Give every line below again, exactly as it appears.

**Data**

######

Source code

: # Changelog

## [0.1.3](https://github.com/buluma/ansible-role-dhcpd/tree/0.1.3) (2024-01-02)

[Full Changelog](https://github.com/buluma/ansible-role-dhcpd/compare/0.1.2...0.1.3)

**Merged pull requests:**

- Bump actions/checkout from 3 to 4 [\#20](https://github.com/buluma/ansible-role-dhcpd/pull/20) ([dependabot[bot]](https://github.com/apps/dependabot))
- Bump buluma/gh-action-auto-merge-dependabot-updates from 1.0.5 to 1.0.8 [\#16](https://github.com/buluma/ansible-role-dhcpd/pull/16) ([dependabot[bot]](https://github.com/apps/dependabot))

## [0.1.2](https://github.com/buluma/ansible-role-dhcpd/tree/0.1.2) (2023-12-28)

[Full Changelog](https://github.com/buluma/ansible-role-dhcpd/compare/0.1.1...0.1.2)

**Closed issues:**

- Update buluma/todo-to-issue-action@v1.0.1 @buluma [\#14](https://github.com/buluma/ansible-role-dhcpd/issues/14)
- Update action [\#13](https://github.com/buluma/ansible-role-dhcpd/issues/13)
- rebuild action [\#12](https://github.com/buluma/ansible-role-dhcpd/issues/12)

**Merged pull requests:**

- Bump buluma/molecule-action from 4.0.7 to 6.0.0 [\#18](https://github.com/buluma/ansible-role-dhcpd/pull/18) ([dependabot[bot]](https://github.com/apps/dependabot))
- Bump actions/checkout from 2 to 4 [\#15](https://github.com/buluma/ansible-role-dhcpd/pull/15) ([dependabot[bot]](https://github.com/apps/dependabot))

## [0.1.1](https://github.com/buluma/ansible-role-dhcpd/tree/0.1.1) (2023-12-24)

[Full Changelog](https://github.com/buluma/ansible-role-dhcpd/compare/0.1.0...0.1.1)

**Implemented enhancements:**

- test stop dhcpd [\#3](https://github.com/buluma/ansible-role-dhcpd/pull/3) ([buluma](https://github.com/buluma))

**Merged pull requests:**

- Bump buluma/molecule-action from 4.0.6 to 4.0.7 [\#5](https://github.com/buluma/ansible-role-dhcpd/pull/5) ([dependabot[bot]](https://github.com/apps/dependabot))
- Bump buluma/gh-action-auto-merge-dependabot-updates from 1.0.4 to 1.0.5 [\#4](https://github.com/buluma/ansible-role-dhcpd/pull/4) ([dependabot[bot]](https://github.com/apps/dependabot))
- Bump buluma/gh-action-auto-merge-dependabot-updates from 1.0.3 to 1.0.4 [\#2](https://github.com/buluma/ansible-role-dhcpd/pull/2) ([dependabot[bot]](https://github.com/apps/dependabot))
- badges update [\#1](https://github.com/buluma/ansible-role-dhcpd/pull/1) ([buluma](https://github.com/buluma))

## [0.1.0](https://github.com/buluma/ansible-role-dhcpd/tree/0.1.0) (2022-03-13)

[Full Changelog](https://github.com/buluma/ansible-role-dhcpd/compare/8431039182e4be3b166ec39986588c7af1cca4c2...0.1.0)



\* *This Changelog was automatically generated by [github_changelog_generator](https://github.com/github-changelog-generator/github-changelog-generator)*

######

**Your solution**
Source code

: # Changelog

## [0.1.3](https://github.com/buluma/ansible-role-dhcpd/tree/0.1.3) (2024-01-02)

[Full Changelog](https://github.com/buluma/ansible-role-dhcpd/compare/0.1.2...0.1.3)

**Merged pull requests:**

- Bump actions/checkout from 3 to 4 [\#20](https://github.com/buluma/ansible-role-dhcpd/pull/20) ([dependabot[bot]](https://github.com/apps/dependabot))
- Bump buluma/gh-action-auto-merge-dependabot-updates from 1.0.5 to 1.0.8 [\#16](https://github.com/buluma/ansible-role-dhcpd/pull/16) ([dependabot[bot]](https://github.com/apps/dependabot))

## [0.1.2](https://github.com/buluma/ansible-role-dhcpd/tree/0.1.2) (2023-12-28)

[Full Changelog](https://github.com/buluma/ansible-role-dhcpd/compare/0.1.1...0.1.2)

**Closed issues:**

- Update buluma/todo-to-issue-action@v1.0.1 @buluma [\#14](https://github.com/buluma/ansible-role-dhcpd/issues/14)
- Update action [\#13](https://github.com/buluma/ansible-role-dhcpd/issues/13)
- rebuild action [\#12](https://github.com/buluma/ansible-role-dhcpd/issues/12)

**Merged pull requests:**

- Bump buluma/molecule-action from 4.0.7 to 6.0.0 [\#18](https://github.com/buluma/ansible-role-dhcpd/pull/18) ([dependabot[bot]](https://github.com/apps/dependabot))
- Bump actions/checkout from 2 to 4 [\#15](https://github.com/buluma/ansible-role-dhcpd/pull/15) ([dependabot[bot]](https://github.com/apps/dependabot))

## [0.1.1](https://github.com/buluma/ansible-role-dhcpd/tree/0.1.1) (2023-12-24)

[Full Changelog](https://github.com/buluma/ansible-role-dhcpd/compare/0.1.0...0.1.1)

**Implemented enhancements:**

- test stop dhcpd [\#3](https://github.com/buluma/ansible-role-dhcpd/pull/3) ([buluma](https://github.com/buluma))

**Merged pull requests:**

- Bump buluma/molecule-action from 4.0.6 to 4.0.7 [\#5](https://github.com/buluma/ansible-role-dhcpd/pull/5) ([dependabot[bot]](https://github.com/apps/dependabot))
- Bump buluma/gh-action-auto-merge-dependabot-updates from 1.0.4 to 1.0.5 [\#4](https://github.com/buluma/ansible-role-dhcpd/pull/4) ([dependabot[bot]](https://github.com/apps/dependabot))
- Bump buluma/gh-action-auto-merge-dependabot-updates from 1.0.3 to 1.0.4 [\#2](https://github.com/buluma/ansible-role-dhcpd/pull/2) ([dependabot[bot]](https://github.com/apps/dependabot))
- badges update [\#1](https://github.com/buluma/ansible-role-dhcpd/pull/1) ([buluma](https://github.com/buluma))

## [0.1.0](https://github.com/buluma/ansible-role-dhcpd/tree/0.1.0) (2022-03-13)

[Full Changelog](https://github.com/buluma/ansible-role-dhcpd/compare/8431039182e4be3b166ec39986588c7af1cca4c2...0.1.0)



\* *This Changelog was automatically generated by [github_changelog_generator](https://github.com/github-changelog-generator/github-changelog-generator)*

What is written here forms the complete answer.